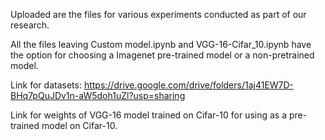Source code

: Uploaded are the files for various experiments conducted as part of our research.

All the files leaving Custom model.ipynb and VGG-16-Cifar_10.ipynb have the option for choosing a Imagenet pre-trained model or a non-pretrained model.

Link for datasets:
https://drive.google.com/drive/folders/1aj41EW7D-BHq7pQuJDv1n-aW5doh1uZl?usp=sharing

Link for weights of VGG-16 model trained on Cifar-10 for using as a pre-trained model on Cifar-10.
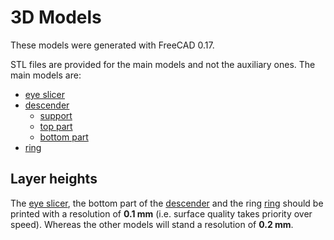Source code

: # 3D Models

These models were generated with FreeCAD 0.17.

STL files are provided for the main models and not the auxiliary ones. The main models are:
- [eye slicer](./eye-slicer/)
- [descender](./descender/)
  - [support](./descender/)
  - [top part](./descender/)
  - [bottom part](./descender)
- [ring](./ring/)

## Layer heights

The [eye slicer](./eye-slicer/), the bottom part of the [descender](./descender/) and the ring
[ring](./ring/) should be printed with a resolution of **0.1 mm** (i.e. surface quality takes
priority over speed). Whereas the other models will stand a resolution of **0.2 mm**.


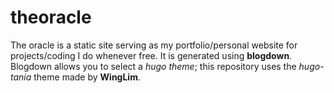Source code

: # theoracle

The oracle is a static site serving as my portfolio/personal website for projects/coding I do whenever free. It is generated using **blogdown**. Blogdown allows you to select a *hugo theme*; this repository uses the *hugo-tania* theme made by **WingLim**.
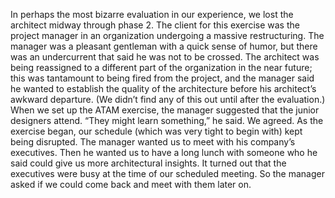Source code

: In perhaps the most bizarre evaluation in our experience, we lost the architect midway through phase 2. The client for this exercise was the project manager in an organization undergoing a massive restructuring. The manager was a pleasant gentleman with a quick sense of humor, but there was an undercurrent that said he was not to be crossed. The architect was being reassigned to a different part of the organization in the near future; this was tantamount to being fired from the project, and the manager said he wanted to establish the quality of the architecture before his architect’s awkward departure. (We didn’t find any of this out until after the evaluation.) When we set up the ATAM exercise, the manager suggested that the junior designers attend. “They might learn something,” he said. We agreed. As the exercise began, our schedule (which was very tight to begin with) kept being disrupted. The manager wanted us to meet with his company’s executives. Then he wanted us to have a long lunch with someone who he said could give us more architectural insights. It turned out that the executives were busy at the time of our scheduled meeting. So the manager asked if we could come back and meet with them later on.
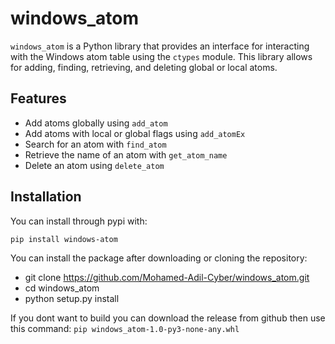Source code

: # windows_atom

`windows_atom` is a Python library that provides an interface for interacting with the Windows atom table using the `ctypes` module. This library allows for adding, finding, retrieving, and deleting global or local atoms.

## Features

- Add atoms globally using `add_atom`
- Add atoms with local or global flags using `add_atomEx`
- Search for an atom with `find_atom`
- Retrieve the name of an atom with `get_atom_name`
- Delete an atom using `delete_atom`

## Installation
You can install through pypi with:

`pip install windows-atom`


You can install the package after downloading or cloning the repository:

- git clone https://github.com/Mohamed-Adil-Cyber/windows_atom.git
- cd windows_atom
- python setup.py install


If you dont want to build you can download the release from github then use this command:
`pip windows_atom-1.0-py3-none-any.whl`

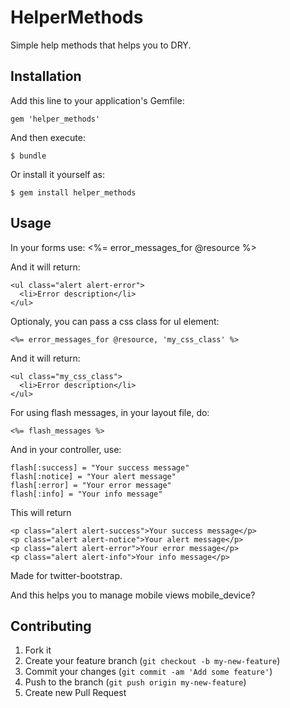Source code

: # HelperMethods

Simple help methods that helps you to DRY.

## Installation

Add this line to your application's Gemfile:

    gem 'helper_methods'

And then execute:

    $ bundle

Or install it yourself as:

    $ gem install helper_methods

## Usage

In your forms use:
		<%= error_messages_for @resource %>

And it will return:

    <ul class="alert alert-error">
      <li>Error description</li>
    </ul>

Optionaly, you can pass a css class for ul element:

    <%= error_messages_for @resource, 'my_css_class' %>

And it will return:

    <ul class="my_css_class">
      <li>Error description</li>
    </ul>

For using flash messages, in your layout file, do:

    <%= flash_messages %>

And in your controller, use:

    flash[:success] = "Your success message"
    flash[:notice] = "Your alert message"
    flash[:error] = "Your error message"
    flash[:info] = "Your info message"

This will return

    <p class="alert alert-success">Your success message</p>
    <p class="alert alert-notice">Your alert message</p>
    <p class="alert alert-error">Your error message</p>
    <p class="alert alert-info">Your info message</p>

Made for twitter-bootstrap.


And this helps you to manage mobile views
    mobile_device?

## Contributing

1. Fork it
2. Create your feature branch (`git checkout -b my-new-feature`)
3. Commit your changes (`git commit -am 'Add some feature'`)
4. Push to the branch (`git push origin my-new-feature`)
5. Create new Pull Request
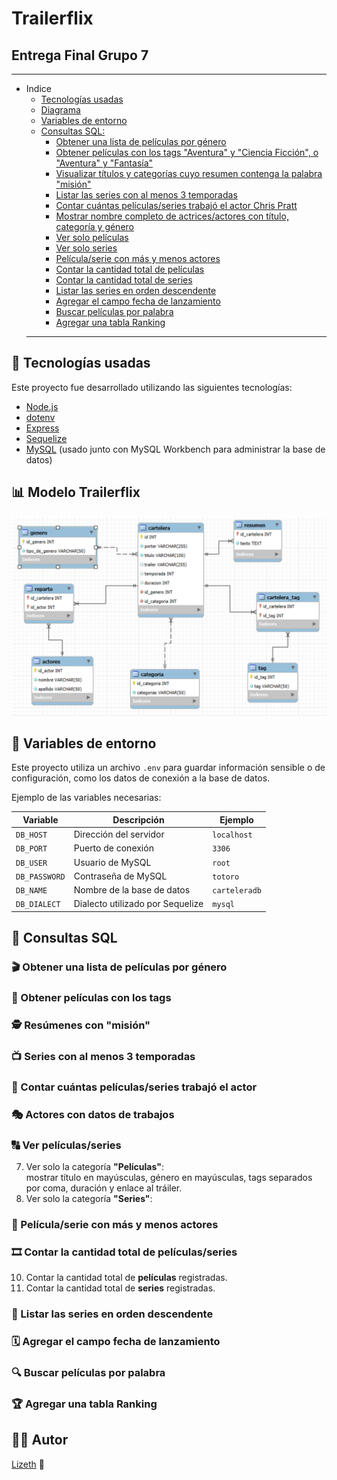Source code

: # Trailerflix
## Entrega Final Grupo 7

------
- Indice
  - [Tecnologías usadas](#-tecnologías-usadas)
  - [Diagrama](#-modelo-trailerflix)
  - [Variables de entorno](#-variables-de-entorno)
  - [Consultas SQL:](#-consultas-sql)
    - [Obtener una lista de películas por género](#-obtener-una-lista-de-películas-por-género)
    - [Obtener películas con los tags "Aventura" y "Ciencia Ficción", o "Aventura" y "Fantasía"](#-obtener-películas-con-los-tags)
    - [Visualizar títulos y categorías cuyo resumen contenga la palabra "misión"](#-resúmenes-con-misión)
    - [Listar las series con al menos 3 temporadas](#-series-con-al-menos-3-temporadas)
    - [Contar cuántas películas/series trabajó el actor Chris Pratt](#-contar-cuántas-películas/series-trabajó-el-actor)
    - [Mostrar nombre completo de actrices/actores con título, categoría y género](#-actores-con-datos-de-trabajos)
    - [Ver solo películas](#-ver-películas/series)
    - [Ver solo series ](#-ver-películas/series)
    - [Película/serie con más y menos actores](#-película/serie-con-más-y-menos-actores)
    - [Contar la cantidad total de películas](#-contar-la-cantidad-total-de-películas/series)
    - [Contar la cantidad total de series](#-contar-la-cantidad-total-de-películas/series)
    - [Listar las series en orden descendente](-listar-las-series-en-orden-descendente)
    - [Agregar el campo fecha de lanzamiento](-agregar-el-campo-fecha-de-lanzamiento)
    - [Buscar películas por palabra ](#-buscar-películas-por-palabra)
    - [Agregar una tabla Ranking](#-agregar-una-tabla-ranking)
  ------


## 🚀 Tecnologías usadas

Este proyecto fue desarrollado utilizando las siguientes tecnologías:

- [Node.js](https://nodejs.org/)
- [dotenv](https://www.npmjs.com/package/dotenv)
- [Express](https://expressjs.com/)
- [Sequelize](https://sequelize.org/)
- [MySQL](https://www.mysql.com/) (usado junto con MySQL Workbench para administrar la base de datos)



## 📊 Modelo Trailerflix
<div style="text-align: center;">
  <img src="img/diagramadb.png" alt="Diagrama de base de datos" width="600"/>
</div>

## 🔐 Variables de entorno

Este proyecto utiliza un archivo `.env` para guardar información sensible o de configuración, como los datos de conexión a la base de datos.

Ejemplo de las variables necesarias:


| Variable       | Descripción                   | Ejemplo        |
|----------------|-------------------------------|----------------|
| `DB_HOST`      | Dirección del servidor         | `localhost`    |
| `DB_PORT`      | Puerto de conexión             | `3306`         |
| `DB_USER`      | Usuario de MySQL               | `root`         |
| `DB_PASSWORD`  | Contraseña de MySQL            | `totoro`       |
| `DB_NAME`      | Nombre de la base de datos     | `carteleradb`  |
| `DB_DIALECT`   | Dialecto utilizado por Sequelize | `mysql`     |


## 🧮 Consultas SQL

### 🎬 Obtener una lista de películas por género
### 🧭 Obtener películas con los tags
### 🕵 Resúmenes con "misión"
### 📺 Series con al menos 3 temporadas
### 👤 Contar cuántas películas/series trabajó el actor
### 🎭 Actores con datos de trabajos
### 🔠 Ver películas/series
7. Ver solo la categoría **"Películas"**:  
   mostrar título en mayúsculas, género en mayúsculas, tags separados por coma, duración y enlace al tráiler.
8. Ver solo la categoría **"Series"**: 
### 👥 Película/serie con más y menos actores
### 🎞️ Contar la cantidad total de películas/series
10. Contar la cantidad total de **películas** registradas.
11. Contar la cantidad total de **series** registradas.
### 🔢 Listar las series en orden descendente
### 🗓️ Agregar el campo fecha de lanzamiento
### 🔍 Buscar películas por palabra
### 🏆 Agregar una tabla Ranking 



## 👩‍💻 Autor
 [Lizeth](https://github.com/Liizeth/) 🦋<br> 
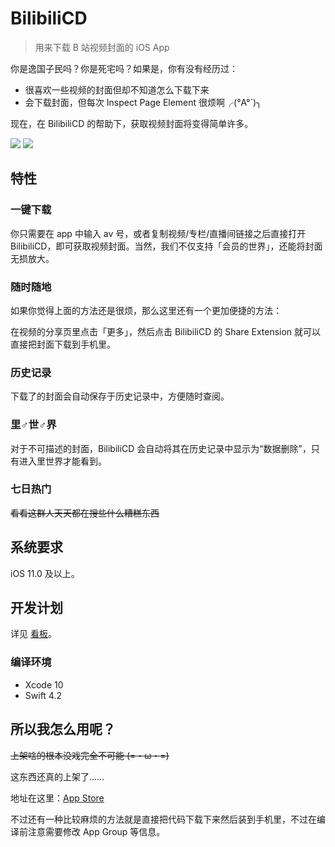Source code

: # BilibiliCD

> 用来下载 B 站视频封面的 iOS App

你是逸国子民吗？你是死宅吗？如果是，你有没有经历过：

- 很喜欢一些视频的封面但却不知道怎么下载下来
- 会下载封面，但每次 Inspect Page Element 很烦啊╭(°A°`)╮

现在，在 BilibiliCD 的帮助下，获取视频封面将变得简单许多。

![](https://github.com/LiulietLee/BilibiliCD/raw/master/Screenshots/IMG_1943.PNG)
![](https://github.com/LiulietLee/BilibiliCD/raw/master/Screenshots/IMG_1945.PNG)

## 特性

### 一键下载

你只需要在 app 中输入 av 号，或者复制视频/专栏/直播间链接之后直接打开 BilibiliCD，即可获取视频封面。当然，我们不仅支持「会员的世界」，还能将封面无损放大。

### 随时随地

如果你觉得上面的方法还是很烦，那么这里还有一个更加便捷的方法：

在视频的分享页里点击「更多」，然后点击 BilibiliCD 的 Share Extension 就可以直接把封面下载到手机里。

### 历史记录

下载了的封面会自动保存于历史记录中，方便随时查阅。

### 里♂世♂界

对于不可描述的封面，BilibiliCD 会自动将其在历史记录中显示为“数据删除”，只有进入里世界才能看到。

### 七日热门

~~看看这群人天天都在搜些什么糟糕东西~~

## 系统要求

iOS 11.0 及以上。

## 开发计划

详见 [看板](https://github.com/LiulietLee/BilibiliCD/projects/1)。

### 编译环境

- Xcode 10
- Swift 4.2

## 所以我怎么用呢？

~~上架啥的根本没戏完全不可能 (=・ω・=)~~

这东西还真的上架了……

地址在这里：[App Store](https://itunes.apple.com/cn/app/bili-cita/id1425912420?l=en&mt=8)

不过还有一种比较麻烦的方法就是直接把代码下载下来然后装到手机里，不过在编译前注意需要修改 App Group 等信息。
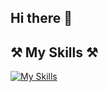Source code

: ## Hi there 👋

## ⚒️ My Skills ⚒️ ##

[![My Skills](https://skillicons.dev/icons?i=c,eclipse,py,raspberrypi,ros,unity,vscode,anaconda,arduino,autocad,ai,pytorch,windows,linux,discord,github,matlab)](https://skillicons.dev)

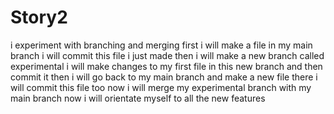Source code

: # Story2
i experiment with branching and merging
first i will make a file in my main branch
i will commit this file i just made
then i will make a new branch called experimental
i will make changes to my first file in this new branch and then commit it
then i will go back to my main branch and make a new file there
i will commit this file too
now i will merge my experimental branch with my main branch
now i will orientate myself to all the new features
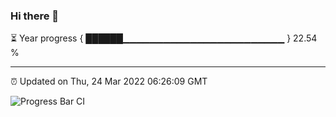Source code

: ### Hi there 👋

⏳ Year progress { ██████▁▁▁▁▁▁▁▁▁▁▁▁▁▁▁▁▁▁▁▁▁▁▁▁ } 22.54 %

---

⏰ Updated on Thu, 24 Mar 2022 06:26:09 GMT

![Progress Bar CI](https://github.com/ZhaoGui/ZhaoGui/workflows/Progress%20Bar%20CI/badge.svg)
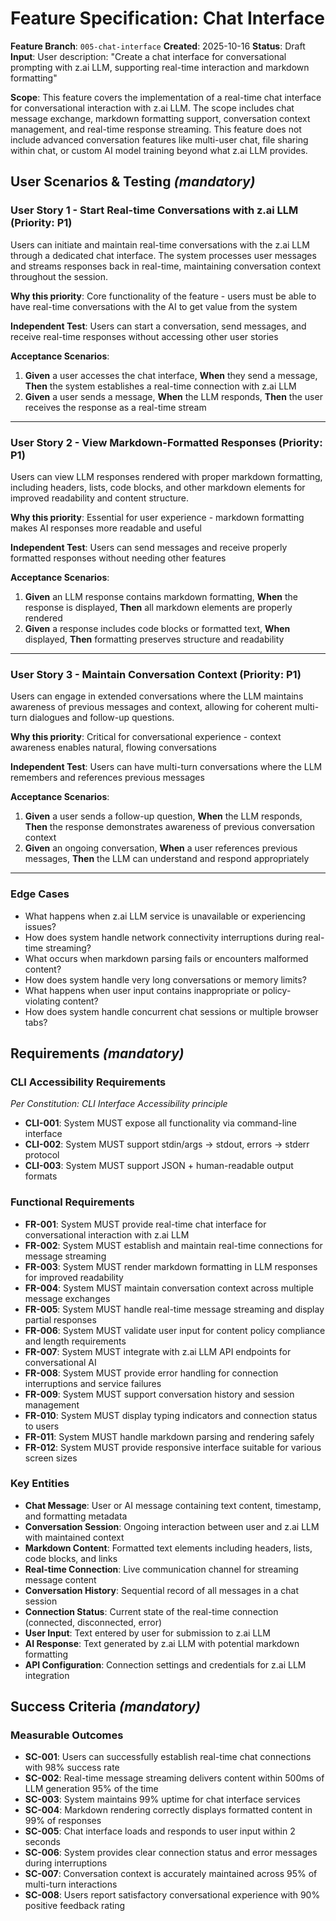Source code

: # Feature Specification: Chat Interface

**Feature Branch**: `005-chat-interface`
**Created**: 2025-10-16
**Status**: Draft
**Input**: User description: "Create a chat interface for conversational prompting with z.ai LLM, supporting real-time interaction and markdown formatting"

**Scope**: This feature covers the implementation of a real-time chat interface for conversational interaction with z.ai LLM. The scope includes chat message exchange, markdown formatting support, conversation context management, and real-time response streaming. This feature does not include advanced conversation features like multi-user chat, file sharing within chat, or custom AI model training beyond what z.ai LLM provides.

## User Scenarios & Testing *(mandatory)*

<!--
  IMPORTANT: User stories should be PRIORITIZED as user journeys ordered by importance.
  Each user story/journey must be INDEPENDENTLY TESTABLE - meaning if you implement just ONE of them,
  you should still have a viable MVP (Minimum Viable Product) that delivers value.

  Assign priorities (P1, P2, P3, etc.) to each story, where P1 is the most critical.
  Think of each story as a standalone slice of functionality that can be:
  - Developed independently
  - Tested independently
  - Deployed independently
  - Demonstrated to users independently
-->

### User Story 1 - Start Real-time Conversations with z.ai LLM (Priority: P1)

Users can initiate and maintain real-time conversations with the z.ai LLM through a dedicated chat interface. The system processes user messages and streams responses back in real-time, maintaining conversation context throughout the session.

**Why this priority**: Core functionality of the feature - users must be able to have real-time conversations with the AI to get value from the system

**Independent Test**: Users can start a conversation, send messages, and receive real-time responses without accessing other user stories

**Acceptance Scenarios**:

1. **Given** a user accesses the chat interface, **When** they send a message, **Then** the system establishes a real-time connection with z.ai LLM
2. **Given** a user sends a message, **When** the LLM responds, **Then** the user receives the response as a real-time stream

---

### User Story 2 - View Markdown-Formatted Responses (Priority: P1)

Users can view LLM responses rendered with proper markdown formatting, including headers, lists, code blocks, and other markdown elements for improved readability and content structure.

**Why this priority**: Essential for user experience - markdown formatting makes AI responses more readable and useful

**Independent Test**: Users can send messages and receive properly formatted responses without needing other features

**Acceptance Scenarios**:

1. **Given** an LLM response contains markdown formatting, **When** the response is displayed, **Then** all markdown elements are properly rendered
2. **Given** a response includes code blocks or formatted text, **When** displayed, **Then** formatting preserves structure and readability

---

### User Story 3 - Maintain Conversation Context (Priority: P1)

Users can engage in extended conversations where the LLM maintains awareness of previous messages and context, allowing for coherent multi-turn dialogues and follow-up questions.

**Why this priority**: Critical for conversational experience - context awareness enables natural, flowing conversations

**Independent Test**: Users can have multi-turn conversations where the LLM remembers and references previous messages

**Acceptance Scenarios**:

1. **Given** a user sends a follow-up question, **When** the LLM responds, **Then** the response demonstrates awareness of previous conversation context
2. **Given** an ongoing conversation, **When** a user references previous messages, **Then** the LLM can understand and respond appropriately

---

### Edge Cases

- What happens when z.ai LLM service is unavailable or experiencing issues?
- How does system handle network connectivity interruptions during real-time streaming?
- What occurs when markdown parsing fails or encounters malformed content?
- How does system handle very long conversations or memory limits?
- What happens when user input contains inappropriate or policy-violating content?
- How does system handle concurrent chat sessions or multiple browser tabs?

## Requirements *(mandatory)*

### CLI Accessibility Requirements
*Per Constitution: CLI Interface Accessibility principle*

- **CLI-001**: System MUST expose all functionality via command-line interface
- **CLI-002**: System MUST support stdin/args → stdout, errors → stderr protocol
- **CLI-003**: System MUST support JSON + human-readable output formats

<!--
  ACTION REQUIRED: The content in this section represents placeholders.
  Fill them out with the right functional requirements.
-->

### Functional Requirements

- **FR-001**: System MUST provide real-time chat interface for conversational interaction with z.ai LLM
- **FR-002**: System MUST establish and maintain real-time connections for message streaming
- **FR-003**: System MUST render markdown formatting in LLM responses for improved readability
- **FR-004**: System MUST maintain conversation context across multiple message exchanges
- **FR-005**: System MUST handle real-time message streaming and display partial responses
- **FR-006**: System MUST validate user input for content policy compliance and length requirements
- **FR-007**: System MUST integrate with z.ai LLM API endpoints for conversational AI
- **FR-008**: System MUST provide error handling for connection interruptions and service failures
- **FR-009**: System MUST support conversation history and session management
- **FR-010**: System MUST display typing indicators and connection status to users
- **FR-011**: System MUST handle markdown parsing and rendering safely
- **FR-012**: System MUST provide responsive interface suitable for various screen sizes

### Key Entities

- **Chat Message**: User or AI message containing text content, timestamp, and formatting metadata
- **Conversation Session**: Ongoing interaction between user and z.ai LLM with maintained context
- **Markdown Content**: Formatted text elements including headers, lists, code blocks, and links
- **Real-time Connection**: Live communication channel for streaming message content
- **Conversation History**: Sequential record of all messages in a chat session
- **Connection Status**: Current state of the real-time connection (connected, disconnected, error)
- **User Input**: Text entered by user for submission to z.ai LLM
- **AI Response**: Text generated by z.ai LLM with potential markdown formatting
- **API Configuration**: Connection settings and credentials for z.ai LLM integration

## Success Criteria *(mandatory)*

<!--
  ACTION REQUIRED: Define measurable success criteria.
  These must be technology-agnostic and measurable.
-->

### Measurable Outcomes

- **SC-001**: Users can successfully establish real-time chat connections with 98% success rate
- **SC-002**: Real-time message streaming delivers content within 500ms of LLM generation 95% of the time
- **SC-003**: System maintains 99% uptime for chat interface services
- **SC-004**: Markdown rendering correctly displays formatted content in 99% of responses
- **SC-005**: Chat interface loads and responds to user input within 2 seconds
- **SC-006**: System provides clear connection status and error messages during interruptions
- **SC-007**: Conversation context is accurately maintained across 95% of multi-turn interactions
- **SC-008**: Users report satisfactory conversational experience with 90% positive feedback rating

Problem details -> Repeat exactly, and only, the entries from the line with "i experiment with branching and merging" through the line with "Specification: Chat Interface". Pictures are skipped.

Result for this task ->
i experiment with branching and merging
first i will make a file in my main branch
i will commit this file i just made
then i will make a new branch called experimental
i will make changes to my first file in this new branch and then commit it
then i will go back to my main branch and make a new file there
i will commit this file too
now i will merge my experimental branch with my main branch
now i will orientate myself to all the new features
Source code

: ### Hi there 👋

⏳ Year progress { ██████▁▁▁▁▁▁▁▁▁▁▁▁▁▁▁▁▁▁▁▁▁▁▁▁ } 22.54 %

---

⏰ Updated on Thu, 24 Mar 2022 06:26:09 GMT

![Progress Bar CI](https://github.com/ZhaoGui/ZhaoGui/workflows/Progress%20Bar%20CI/badge.svg)
Source code

: # Feature Specification: Chat Interface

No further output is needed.